WHAT IS REQUIRED -> Repeat nothing but the lines below running from the one containing "- :test_tube: Pesquisas" to the one containing "- :mailbox: Entre". Keep both end lines.

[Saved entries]
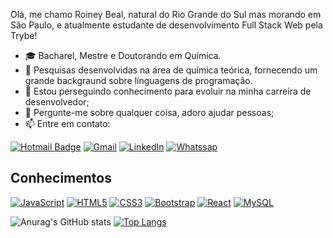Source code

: Olá, me chamo Roiney Beal, natural do Rio Grande do Sul mas morando em São Paulo, e atualmente estudante de desenvolvimento Full Stack Web pela Trybe!

- 🎓 Bacharel, Mestre e Doutorando em Química.
- :test_tube: Pesquisas desenvolvidas na área de química teórica, fornecendo um grande backgraund sobre línguagens de programação.
- 💼 Estou perseguindo conhecimento para evoluir na minha carreira de desenvolvedor;
- :speech_balloon: Pergunte-me sobre qualquer coisa, adoro ajudar pessoas;
- :mailbox: Entre em contato:

[![Hotmail Badge](https://img.shields.io/badge/-Hotmail-0078D4?style=for-the-badge&logo=microsoft-outlook&logoColor=white&link=mailto:nei_beal@hotmail.com)](mailto:nei_beal@hotmail.com)
[![Gmail](https://img.shields.io/badge/-GMAIL-D14836?style=for-the-badge&logo=gmail&logoColor=white)](mailto:roineybeal268gmail.com)
[![LinkedIn](https://img.shields.io/badge/-LINKEDIN-0077B5?style=for-the-badge&logo=linkedin&logoColor=white)](https://www.linkedin.com/in/roiney-beal/)
[![Whatssap](https://img.shields.io/badge/WhatsApp-25D366?style=for-the-badge&logo=whatsapp&logoColor=white)](https://wa.me/5511957701309)


## Conhecimentos 
[![JavaScript](https://img.shields.io/badge/-JavaScript-black?style=flat-square&logo=javascript&link=https://github.com/Roiney/)](https://github.com/Roiney/)
[![HTML5](https://img.shields.io/badge/-HTML5-E34F26?style=flat-square&logo=html5&logoColor=white&link=https://github.com/Roiney/)](https://github.com/Roiney/)
[![CSS3](https://img.shields.io/badge/-CSS3-1572B6?style=flat-square&logo=css3&link=https://github.com/Roiney/)](https://github.com/Roiney/)
[![Bootstrap](https://img.shields.io/badge/-Bootstrap-563D7C?style=flat-square&logo=bootstrap&link=https://github.com/Roiney/)](https://github.com/Roiney/)
[![React](https://img.shields.io/badge/-React-black?style=flat-square&logo=react&link=https://github.com/Roiney/)](https://github.com/Roiney/)
[![MySQL](https://img.shields.io/badge/mysql-%2300f.svg?style=flat-square&logo=mysql&logoColor=white&link=https://github.com/Roiney/)](https://github.com/Roiney/)

![Anurag's GitHub stats](https://github-readme-stats.vercel.app/api?username=roiney&show_icons=true&theme=dark)
[![Top Langs](https://github-readme-stats.vercel.app/api/top-langs/?username=roiney&layout=compact)](https://github.com/roiney/github-readme-stats)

SOLUTION ->
- :test_tube: Pesquisas desenvolvidas na área de química teórica, fornecendo um grande backgraund sobre línguagens de programação.
- 💼 Estou perseguindo conhecimento para evoluir na minha carreira de desenvolvedor;
- :speech_balloon: Pergunte-me sobre qualquer coisa, adoro ajudar pessoas;
- :mailbox: Entre em contato:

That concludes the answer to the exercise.